Before his time at Oxford, Kristofferson had enlisted in the US Army, but his active service was deferred until he finished his studies. He served in Germany, learning to parachute and fly helicopters, and encountering Johnny Cash when his hero flew in to entertain the troops.

His platoon leader was a cousin of the celebrated Nashville songwriter Marijohn Wilkin, who invited him to visit the country-music capital during a leave period in July 1965. Kristofferson opted to return there to work as a songwriter rather than to teach English literature at the West Point military academy. "Nashville was magical back then," he says. "Just two important streets: 16th and 17th Avenue South, and all the publishing houses and recording studios right there. Through Marijohn, I got to meet legends like Cowboy Jack Clement and Mel Tillis."

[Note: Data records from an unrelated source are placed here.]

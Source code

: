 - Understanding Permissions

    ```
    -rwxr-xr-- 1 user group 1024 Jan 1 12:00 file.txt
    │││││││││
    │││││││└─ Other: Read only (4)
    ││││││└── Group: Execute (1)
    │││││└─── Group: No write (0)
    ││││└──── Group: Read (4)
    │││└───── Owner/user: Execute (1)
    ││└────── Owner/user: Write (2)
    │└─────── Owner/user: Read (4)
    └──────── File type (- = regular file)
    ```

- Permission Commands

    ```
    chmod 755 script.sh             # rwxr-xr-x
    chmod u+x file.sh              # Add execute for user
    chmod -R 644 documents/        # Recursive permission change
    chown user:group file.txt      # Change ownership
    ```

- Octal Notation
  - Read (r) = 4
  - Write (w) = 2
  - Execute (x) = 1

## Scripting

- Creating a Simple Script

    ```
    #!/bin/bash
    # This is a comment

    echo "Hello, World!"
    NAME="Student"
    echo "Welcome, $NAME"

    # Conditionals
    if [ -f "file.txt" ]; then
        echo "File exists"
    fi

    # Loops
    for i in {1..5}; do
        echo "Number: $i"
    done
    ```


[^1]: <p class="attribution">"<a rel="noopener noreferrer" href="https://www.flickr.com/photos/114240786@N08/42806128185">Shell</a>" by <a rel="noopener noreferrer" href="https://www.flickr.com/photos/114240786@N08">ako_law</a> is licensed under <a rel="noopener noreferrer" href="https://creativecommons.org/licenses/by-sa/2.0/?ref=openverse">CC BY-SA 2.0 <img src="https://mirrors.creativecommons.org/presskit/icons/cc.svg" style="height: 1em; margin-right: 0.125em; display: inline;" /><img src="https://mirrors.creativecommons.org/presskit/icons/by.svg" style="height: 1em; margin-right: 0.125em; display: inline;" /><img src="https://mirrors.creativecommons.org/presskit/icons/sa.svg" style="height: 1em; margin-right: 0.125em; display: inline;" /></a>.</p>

It was a great schooling, as was his time as janitor at Nashville's Columbia Studios. While there, Kristofferson finally met Cash in person, and the pair bonded after Cash intervened to prevent Kris's wrongful sacking. "By the time John started taping his TV shows at the Ryman Auditorium," Kristofferson says, "he was telling Bob Dylan and Joni Mitchell that my buddy Mickey Newbury and I were the best songwriters in Nashville. It wasn't true, but it was a great endorsement."

Having seen Kristofferson on Cash's TV show, the director Dennis Hopper offered him a bit part in his 1971 film, The Last Movie, and so began his acting career. The film was shot in Peru. It must have been a blast. "Are you kidding?" Kristofferson laughs. "All those Hollywood people in the cocaine capital of the world... It was insane. That was probably the craziest part of Dennis's life. Mine, too, perhaps."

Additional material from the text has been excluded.